Load NVIDIA's RADIO model from Hugging Face.

In [None]:
# List available encoders
print("Available encoders:", EncoderRegistry.list_available())

# Create RADIO encoder
print("\nLoading RADIO encoder (this may take a moment on first run)...")
encoder = EncoderRegistry.get("radio", variant="base", pretrained=True)

print(f"\nEncoder: {encoder.__class__.__name__}")
print(f"Output channels: {encoder.output_channels}")
print(f"Patch size: {encoder.patch_size}")
print(f"Parameters: {encoder.get_num_parameters():,}")

## 5. Create Segmentation Head

In [None]:
# Create head
head = HeadRegistry.get(
    "linear_probe",
    encoder=encoder,
    num_classes=21,  # Pascal VOC has 21 classes
    freeze_encoder=True  # Freeze RADIO for linear probing
)

print(f"Head: {head.__class__.__name__}")
print(f"Total parameters: {head.get_num_parameters():,}")
print(f"Trainable parameters: {head.get_num_parameters(trainable_only=True):,}")

## 6. Run Forward Pass

In [None]:
# Setup
device = torch.device("cuda" if torch.cuda.is_available() else "cpu")
print(f"Using device: {device}")

head = head.to(device)
head.eval()

# Get one sample
dataloader = DataLoader(dataset, batch_size=2, shuffle=False)
batch = next(iter(dataloader))
images = batch["image"].to(device)
masks = batch["mask"].to(device)

# Forward pass
with torch.no_grad():
    features = encoder(images)
    logits = head(features)
    predictions = logits.argmax(dim=1)

print(f"Features: {features.shape}")
print(f"Predictions: {predictions.shape}")

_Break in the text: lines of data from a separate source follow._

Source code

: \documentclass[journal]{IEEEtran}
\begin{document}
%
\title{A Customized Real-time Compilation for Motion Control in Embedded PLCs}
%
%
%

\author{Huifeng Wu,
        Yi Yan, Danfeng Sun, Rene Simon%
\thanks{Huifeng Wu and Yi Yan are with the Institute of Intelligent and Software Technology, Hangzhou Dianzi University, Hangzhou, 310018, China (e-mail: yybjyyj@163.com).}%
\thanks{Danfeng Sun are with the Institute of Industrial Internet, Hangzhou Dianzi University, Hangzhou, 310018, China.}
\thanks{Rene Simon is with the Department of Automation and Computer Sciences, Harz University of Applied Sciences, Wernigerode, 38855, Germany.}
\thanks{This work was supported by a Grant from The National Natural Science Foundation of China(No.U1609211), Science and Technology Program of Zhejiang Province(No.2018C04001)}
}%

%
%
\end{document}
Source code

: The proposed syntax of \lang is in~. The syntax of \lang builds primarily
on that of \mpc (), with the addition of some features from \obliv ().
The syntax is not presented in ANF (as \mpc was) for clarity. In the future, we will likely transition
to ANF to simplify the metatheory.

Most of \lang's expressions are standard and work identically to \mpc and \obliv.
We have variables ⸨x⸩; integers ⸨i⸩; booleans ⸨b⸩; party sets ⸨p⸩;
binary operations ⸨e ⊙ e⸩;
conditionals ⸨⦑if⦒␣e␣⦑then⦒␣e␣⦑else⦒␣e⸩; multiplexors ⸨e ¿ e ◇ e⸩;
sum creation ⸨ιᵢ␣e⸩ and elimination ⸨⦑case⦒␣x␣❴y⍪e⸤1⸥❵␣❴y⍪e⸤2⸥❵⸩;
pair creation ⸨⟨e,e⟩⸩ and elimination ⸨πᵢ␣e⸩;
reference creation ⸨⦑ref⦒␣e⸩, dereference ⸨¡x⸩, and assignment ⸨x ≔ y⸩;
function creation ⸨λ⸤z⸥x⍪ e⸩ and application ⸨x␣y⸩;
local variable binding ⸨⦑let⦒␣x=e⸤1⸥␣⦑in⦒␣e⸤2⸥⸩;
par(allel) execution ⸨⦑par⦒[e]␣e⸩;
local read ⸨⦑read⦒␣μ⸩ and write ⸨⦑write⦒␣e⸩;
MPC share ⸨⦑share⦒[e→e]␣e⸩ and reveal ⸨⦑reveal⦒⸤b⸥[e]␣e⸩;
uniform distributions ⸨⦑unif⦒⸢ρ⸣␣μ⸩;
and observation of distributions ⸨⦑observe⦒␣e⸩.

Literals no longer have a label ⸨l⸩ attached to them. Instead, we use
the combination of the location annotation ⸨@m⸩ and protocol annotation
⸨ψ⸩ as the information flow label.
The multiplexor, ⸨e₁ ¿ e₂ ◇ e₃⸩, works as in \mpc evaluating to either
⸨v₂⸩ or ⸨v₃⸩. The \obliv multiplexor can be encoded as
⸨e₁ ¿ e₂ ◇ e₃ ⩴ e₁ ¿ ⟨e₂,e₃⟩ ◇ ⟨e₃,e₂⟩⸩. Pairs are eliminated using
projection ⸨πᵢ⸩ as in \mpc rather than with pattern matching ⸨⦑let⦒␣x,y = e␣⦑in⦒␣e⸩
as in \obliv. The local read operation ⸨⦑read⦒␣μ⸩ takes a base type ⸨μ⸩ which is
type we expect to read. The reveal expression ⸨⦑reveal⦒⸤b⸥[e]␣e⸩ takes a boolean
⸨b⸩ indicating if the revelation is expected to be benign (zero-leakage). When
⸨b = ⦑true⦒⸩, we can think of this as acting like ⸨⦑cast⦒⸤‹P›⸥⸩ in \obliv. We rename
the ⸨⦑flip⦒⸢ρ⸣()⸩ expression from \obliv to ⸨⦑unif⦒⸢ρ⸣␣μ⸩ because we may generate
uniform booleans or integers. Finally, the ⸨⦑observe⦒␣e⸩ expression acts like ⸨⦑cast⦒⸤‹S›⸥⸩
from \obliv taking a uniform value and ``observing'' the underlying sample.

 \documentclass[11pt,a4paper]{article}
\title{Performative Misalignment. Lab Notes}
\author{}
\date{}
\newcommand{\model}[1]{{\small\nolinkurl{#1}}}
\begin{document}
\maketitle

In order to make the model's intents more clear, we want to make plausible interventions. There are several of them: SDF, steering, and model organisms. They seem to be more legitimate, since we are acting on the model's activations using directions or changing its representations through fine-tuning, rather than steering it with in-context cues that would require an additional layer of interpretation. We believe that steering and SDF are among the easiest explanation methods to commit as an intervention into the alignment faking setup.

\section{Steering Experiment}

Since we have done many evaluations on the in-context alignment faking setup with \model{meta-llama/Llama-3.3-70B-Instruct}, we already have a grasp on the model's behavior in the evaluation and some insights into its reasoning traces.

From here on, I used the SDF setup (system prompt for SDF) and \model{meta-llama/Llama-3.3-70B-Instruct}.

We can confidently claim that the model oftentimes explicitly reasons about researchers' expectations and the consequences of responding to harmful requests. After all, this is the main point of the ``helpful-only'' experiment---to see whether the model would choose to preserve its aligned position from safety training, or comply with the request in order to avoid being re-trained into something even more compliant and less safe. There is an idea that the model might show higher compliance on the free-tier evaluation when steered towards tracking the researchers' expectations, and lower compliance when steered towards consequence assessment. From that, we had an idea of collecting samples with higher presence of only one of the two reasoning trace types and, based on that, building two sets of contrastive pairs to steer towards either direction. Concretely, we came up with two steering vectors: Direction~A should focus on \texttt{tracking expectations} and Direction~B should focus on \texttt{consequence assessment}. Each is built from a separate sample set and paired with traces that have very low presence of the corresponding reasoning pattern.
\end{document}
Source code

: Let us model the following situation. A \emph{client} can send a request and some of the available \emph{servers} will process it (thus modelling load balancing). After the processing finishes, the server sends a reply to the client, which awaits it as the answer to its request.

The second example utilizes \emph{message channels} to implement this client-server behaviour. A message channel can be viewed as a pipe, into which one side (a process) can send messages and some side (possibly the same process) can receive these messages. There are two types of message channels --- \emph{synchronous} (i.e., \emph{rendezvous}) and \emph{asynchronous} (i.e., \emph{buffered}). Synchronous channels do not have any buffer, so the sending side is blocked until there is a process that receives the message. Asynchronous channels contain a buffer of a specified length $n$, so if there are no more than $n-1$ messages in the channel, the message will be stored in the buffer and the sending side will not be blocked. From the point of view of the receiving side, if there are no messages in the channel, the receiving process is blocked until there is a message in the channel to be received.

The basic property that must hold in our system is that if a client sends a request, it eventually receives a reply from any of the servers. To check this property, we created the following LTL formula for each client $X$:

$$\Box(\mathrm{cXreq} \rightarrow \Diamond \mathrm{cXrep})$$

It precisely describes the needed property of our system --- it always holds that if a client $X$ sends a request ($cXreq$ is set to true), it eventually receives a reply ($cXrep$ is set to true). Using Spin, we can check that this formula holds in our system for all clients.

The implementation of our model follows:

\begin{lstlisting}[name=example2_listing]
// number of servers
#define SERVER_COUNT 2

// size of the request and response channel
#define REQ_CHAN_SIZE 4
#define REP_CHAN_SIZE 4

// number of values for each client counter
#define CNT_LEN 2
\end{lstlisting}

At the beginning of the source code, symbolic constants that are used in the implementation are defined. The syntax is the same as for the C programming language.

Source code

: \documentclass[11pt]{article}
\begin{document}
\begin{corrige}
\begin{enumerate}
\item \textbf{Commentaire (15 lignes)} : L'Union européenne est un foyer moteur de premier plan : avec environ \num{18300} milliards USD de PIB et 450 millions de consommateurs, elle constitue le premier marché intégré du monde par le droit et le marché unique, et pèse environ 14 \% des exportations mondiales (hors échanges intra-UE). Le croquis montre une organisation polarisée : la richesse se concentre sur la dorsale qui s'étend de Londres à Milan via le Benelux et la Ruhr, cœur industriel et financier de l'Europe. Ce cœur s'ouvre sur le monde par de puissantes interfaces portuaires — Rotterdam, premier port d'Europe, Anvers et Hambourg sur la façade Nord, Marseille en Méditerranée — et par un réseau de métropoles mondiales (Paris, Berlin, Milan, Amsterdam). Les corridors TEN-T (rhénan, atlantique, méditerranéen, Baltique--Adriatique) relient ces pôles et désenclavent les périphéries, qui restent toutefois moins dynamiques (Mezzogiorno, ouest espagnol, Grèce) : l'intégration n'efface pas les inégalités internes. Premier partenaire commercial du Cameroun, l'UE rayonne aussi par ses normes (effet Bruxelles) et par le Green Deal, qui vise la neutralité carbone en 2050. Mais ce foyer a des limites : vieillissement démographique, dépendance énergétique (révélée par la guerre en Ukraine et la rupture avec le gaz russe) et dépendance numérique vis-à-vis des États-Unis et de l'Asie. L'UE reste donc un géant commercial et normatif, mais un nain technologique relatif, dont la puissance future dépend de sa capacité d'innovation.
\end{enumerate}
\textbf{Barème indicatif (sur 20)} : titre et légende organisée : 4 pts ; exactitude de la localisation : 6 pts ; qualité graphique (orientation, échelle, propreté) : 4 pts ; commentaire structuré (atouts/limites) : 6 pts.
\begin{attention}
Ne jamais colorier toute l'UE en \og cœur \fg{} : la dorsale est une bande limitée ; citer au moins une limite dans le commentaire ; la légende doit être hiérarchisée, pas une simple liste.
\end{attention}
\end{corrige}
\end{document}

## 7. Visualize RADIO Features

In [None]:
# Visualize feature maps
feature_maps = features[0].cpu().numpy()

fig, axes = plt.subplots(2, 3, figsize=(15, 10))
axes = axes.flatten()

for i in range(6):
    axes[i].imshow(feature_maps[i], cmap='viridis')
    axes[i].set_title(f"Feature Channel {i}")
    axes[i].axis('off')

plt.suptitle("RADIO Spatial Features", fontsize=14)
plt.tight_layout()
plt.show()

## 8. Visualize Predictions on Real Images

In [None]:
# Visualize predictions
fig, axes = plt.subplots(2, 3, figsize=(15, 10))

for i in range(2):
    # Input image
    axes[i, 0].imshow(images[i].cpu().permute(1, 2, 0).numpy())
    axes[i, 0].set_title("Input Image")
    axes[i, 0].axis('off')
    
    # Ground truth
    axes[i, 1].imshow(masks[i].cpu().numpy(), cmap='tab20', vmin=0, vmax=20)
    axes[i, 1].set_title("Ground Truth")
    axes[i, 1].axis('off')
    
    # Prediction
    axes[i, 2].imshow(predictions[i].cpu().numpy(), cmap='tab20', vmin=0, vmax=20)
    axes[i, 2].set_title("Prediction (Untrained)")
    axes[i, 2].axis('off')

plt.tight_layout()
plt.show()

print("Note: Head is untrained. After training, RADIO achieves 70-80% mIoU on Pascal VOC.")

## Summary

✅ Loaded **real Pascal VOC 2012 dataset** with semantic labels  
✅ Created **NVIDIA RADIO encoder** (~300M parameters)  
✅ Extracted rich **spatial features** for segmentation  
✅ Visualized predictions on **real-world images**  

### Next Steps
1. Compare with SimpleCNN: See `04_model_comparison.ipynb`
2. Train the linear probe head for better predictions
3. Try different input resolutions (RADIO is flexible)

### Key Insights
- RADIO provides **1024-dim features** vs SimpleCNN's 256-dim
- Pretrained on massive datasets → better transfer learning
- Suitable for dense prediction tasks like segmentation